[RECORDS SHOWN — start]

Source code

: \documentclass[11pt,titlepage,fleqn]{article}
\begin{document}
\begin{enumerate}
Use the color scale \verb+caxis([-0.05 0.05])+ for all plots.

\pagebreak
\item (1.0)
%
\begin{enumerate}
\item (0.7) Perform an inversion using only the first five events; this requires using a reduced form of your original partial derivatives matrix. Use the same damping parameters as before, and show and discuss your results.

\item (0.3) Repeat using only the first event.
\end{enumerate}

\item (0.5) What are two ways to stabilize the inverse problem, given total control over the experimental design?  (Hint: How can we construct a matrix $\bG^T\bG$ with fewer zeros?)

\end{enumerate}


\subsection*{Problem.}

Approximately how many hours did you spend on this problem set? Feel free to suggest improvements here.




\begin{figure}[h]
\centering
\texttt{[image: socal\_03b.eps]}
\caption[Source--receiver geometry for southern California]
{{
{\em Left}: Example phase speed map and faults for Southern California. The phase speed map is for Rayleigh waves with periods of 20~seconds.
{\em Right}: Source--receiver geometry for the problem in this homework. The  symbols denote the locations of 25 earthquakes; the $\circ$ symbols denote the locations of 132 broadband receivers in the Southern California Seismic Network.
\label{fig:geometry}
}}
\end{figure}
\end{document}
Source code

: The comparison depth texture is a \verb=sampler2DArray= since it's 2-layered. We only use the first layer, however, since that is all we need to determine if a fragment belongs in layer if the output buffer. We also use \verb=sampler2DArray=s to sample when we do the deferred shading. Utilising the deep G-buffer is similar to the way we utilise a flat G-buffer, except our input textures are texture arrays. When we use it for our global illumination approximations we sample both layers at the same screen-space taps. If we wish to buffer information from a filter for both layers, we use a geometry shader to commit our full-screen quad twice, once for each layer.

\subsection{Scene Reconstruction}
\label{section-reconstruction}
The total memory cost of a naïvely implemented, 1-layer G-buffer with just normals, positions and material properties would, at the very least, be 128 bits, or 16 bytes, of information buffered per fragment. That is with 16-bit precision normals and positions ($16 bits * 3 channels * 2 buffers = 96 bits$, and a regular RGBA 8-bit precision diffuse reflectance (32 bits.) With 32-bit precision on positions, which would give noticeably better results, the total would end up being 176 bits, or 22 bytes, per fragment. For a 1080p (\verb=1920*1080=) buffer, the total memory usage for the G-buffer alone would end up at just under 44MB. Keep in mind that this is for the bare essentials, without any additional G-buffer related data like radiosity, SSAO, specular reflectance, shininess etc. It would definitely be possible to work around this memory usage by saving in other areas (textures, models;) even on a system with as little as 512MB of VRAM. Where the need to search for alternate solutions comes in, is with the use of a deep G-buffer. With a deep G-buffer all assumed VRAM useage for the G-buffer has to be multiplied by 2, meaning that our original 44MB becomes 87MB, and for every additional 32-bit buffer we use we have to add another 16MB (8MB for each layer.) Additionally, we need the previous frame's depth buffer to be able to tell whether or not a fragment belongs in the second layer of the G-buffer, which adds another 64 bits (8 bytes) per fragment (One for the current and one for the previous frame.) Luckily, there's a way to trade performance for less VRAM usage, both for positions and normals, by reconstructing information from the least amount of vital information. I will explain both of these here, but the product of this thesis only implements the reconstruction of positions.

[RECORDS SHOWN — finish]

WORK REQUIRED → Wherever the string "using" appears in the records above, copy the line it sits in.

EXERCISE RESULT →
\item (0.7) Perform an inversion using only the first five events; this requires using a reduced form of your original partial derivatives matrix. Use the same damping parameters as before, and show and discuss your results.
\item (0.3) Repeat using only the first event.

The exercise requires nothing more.